To compensate for those services and facilities removed from the valley,
he endorsed the proposal to "build up the facilities at Wawona, or at
Big Meadow," on the southwestern and western borders of the park,
respectively. Here could be located "the entertainment and other resort
features that might be considered a normal part of the life of a
community whose activities are based on desires other than those of
seeing and enjoying the natural features of the Park." [21]
Thus Drury set the theme for the next forty years of
park planning and debate. The following June he acknowledged receipt of
the Advisory Board's report and noted his disappointment that it in fact
disclosed "no opportunity for the elimination of activities and the
removal of the accompanying facilities from Yosemite Valley." He
suggested more review again to determine if "specific activities of both
the Government and the Concessioner" should be moved to a location other
than Yosemite Valley proper. "It might be expected," he conceded, "that
there would be some loss of efficiency, or a small increase in operating
costs." Those possible drawbacks, however, "should be balanced against
the benefits that would accrue in decreasing the congestion on the
Valley floor." [22]
Superintendent Frank A. Kittredge was most
sympathetic, writing his own lengthy memorandum to the regional director
and stressing the commercialization of Camp Curry.
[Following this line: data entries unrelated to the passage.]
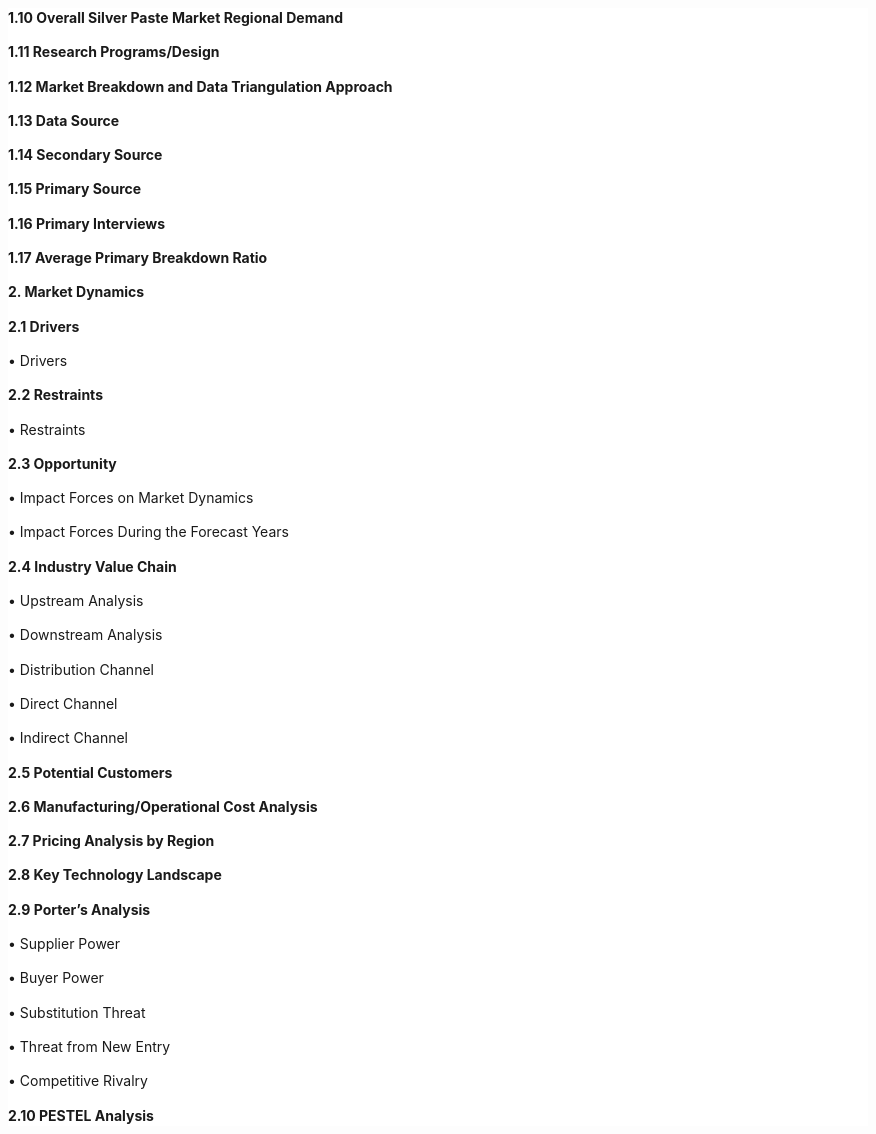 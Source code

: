 <strong>1.10 Overall Silver Paste Market Regional Demand</strong>

<strong>1.11 Research Programs/Design</strong>

<strong>1.12 Market Breakdown and Data Triangulation Approach</strong>

<strong>1.13 Data Source</strong>

<strong>1.14 Secondary Source</strong>

<strong>1.15 Primary Source</strong>

<strong>1.16 Primary Interviews</strong>

<strong>1.17 Average Primary Breakdown Ratio</strong>

<strong>2. Market Dynamics</strong>

<strong>2.1 Drivers</strong>

• Drivers

<strong>2.2 Restraints</strong>

• Restraints

<strong>2.3 Opportunity</strong>

• Impact Forces on Market Dynamics

• Impact Forces During the Forecast Years

<strong>2.4 Industry Value Chain</strong>

• Upstream Analysis

• Downstream Analysis

• Distribution Channel

• Direct Channel

• Indirect Channel

<strong>2.5 Potential Customers</strong>

<strong>2.6 Manufacturing/Operational Cost Analysis</strong>

<strong>2.7 Pricing Analysis by Region</strong>

<strong>2.8 Key Technology Landscape</strong>

<strong>2.9 Porter’s Analysis</strong>

• Supplier Power

• Buyer Power

• Substitution Threat

• Threat from New Entry

• Competitive Rivalry

<strong>2.10 PESTEL Analysis</strong>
Visitors historically
had found Camp Curry to be "delightful, homey, and wholesome," he
remarked, appealing to the family values of an earlier age. Then the
major concessionaires were consolidated in 1925, after which "the
previous gradual increase in tents was pyramided," under the auspices of
the newly formed Yosemite Park and Curry Company. As a result, a
widening area "not intended for great numbers [of people] was stretched
out at the foot of the mountainside." To draw still more patronage, "the
beautiful evening campfire program of singing and story telling was
enlarged by the addition of paid entertainers." Next came even more
amusements, including "a huge dance hall" built "adjacent to the tents
and cabin sleeping quarters." And all this was in addition to a
modernized "dining room and cafeteria constructed to serve not only the
guests of Camp Curry but visitors from other units and from the
campgrounds." [23]
Consequently, in place of Camp Curry's original mood,
there now prevailed a "carnival atmosphere." Additional "town
amusements" had seemed the "logical" answer to accommodating "a village
or town of summer residents." Tents and cabins provided housing for as
many as fifteen hundred people nightly "in an area not originally
planned for such numbers." In short, the concessionaire had "thrust"
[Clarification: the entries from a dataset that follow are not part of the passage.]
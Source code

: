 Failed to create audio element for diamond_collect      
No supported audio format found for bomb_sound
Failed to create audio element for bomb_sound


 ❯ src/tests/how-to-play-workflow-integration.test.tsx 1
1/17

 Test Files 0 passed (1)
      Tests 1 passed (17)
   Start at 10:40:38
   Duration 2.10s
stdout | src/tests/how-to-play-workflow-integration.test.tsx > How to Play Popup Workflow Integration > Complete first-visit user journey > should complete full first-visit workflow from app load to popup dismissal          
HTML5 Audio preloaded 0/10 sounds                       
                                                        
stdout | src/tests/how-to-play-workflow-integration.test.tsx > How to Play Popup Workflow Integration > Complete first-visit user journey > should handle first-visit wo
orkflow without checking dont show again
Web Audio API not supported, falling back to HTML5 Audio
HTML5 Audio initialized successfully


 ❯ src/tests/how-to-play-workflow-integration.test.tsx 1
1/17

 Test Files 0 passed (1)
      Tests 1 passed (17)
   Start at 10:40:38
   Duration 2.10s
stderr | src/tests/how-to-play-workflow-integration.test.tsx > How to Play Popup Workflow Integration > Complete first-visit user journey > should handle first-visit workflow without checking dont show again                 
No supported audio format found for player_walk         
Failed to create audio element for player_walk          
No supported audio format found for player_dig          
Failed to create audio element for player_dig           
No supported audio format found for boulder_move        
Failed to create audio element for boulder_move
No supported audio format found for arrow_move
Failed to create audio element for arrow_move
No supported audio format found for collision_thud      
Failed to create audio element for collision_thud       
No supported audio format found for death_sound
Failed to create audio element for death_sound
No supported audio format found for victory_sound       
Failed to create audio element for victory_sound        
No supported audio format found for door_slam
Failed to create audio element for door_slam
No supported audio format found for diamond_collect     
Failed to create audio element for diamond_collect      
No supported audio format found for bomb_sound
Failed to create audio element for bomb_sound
upon Yosemite Valley and the National Park Service "an area of great
concentration," everywhere accented by "exotic entertainments" intended
solely as a means "to draw and to hold crowds." [24]
Like Director Drury, Kittredge saw the solution in
"decentralization," which, in his view, would once again "substitute a
simple camp atmosphere for the present urban conditions and carnival
aspects." Similarly, the Park Service should pursue the "elimination of
the resort or 'fairground' amusements and the introduction of
appropriate amusements." Ultimately, it followed, people seeking "jazz
or city type" activities would "soon label the Park as 'dead' and remain
away of their own volition." [25]
That itself, of course, was the enforcement of a
standard, and as Drury and Kittredge realized, the concessionaire was
consistently opposed to preservation by exclusion. Greater visitation
was still the basis for greater profits. Accordingly, Drury in
particular feared even stronger pressure for developing Yosemite Valley
unless management effected "some rather drastic changes in general
operations." Nor did preservationists have long to wait for the Curry
Company's standard rebuttal to Drury's bold proposal. "Probably what
troubles me most," wrote Hilmer Oehlmann, general manager, "is the
apparently unqualified assumption that the people who operate
concessions in the national parks would subscribe to any form of
desecration of these areas for the sake of additional profit." However
legitimate that interpretation, Oehlmann knew how best to attack it.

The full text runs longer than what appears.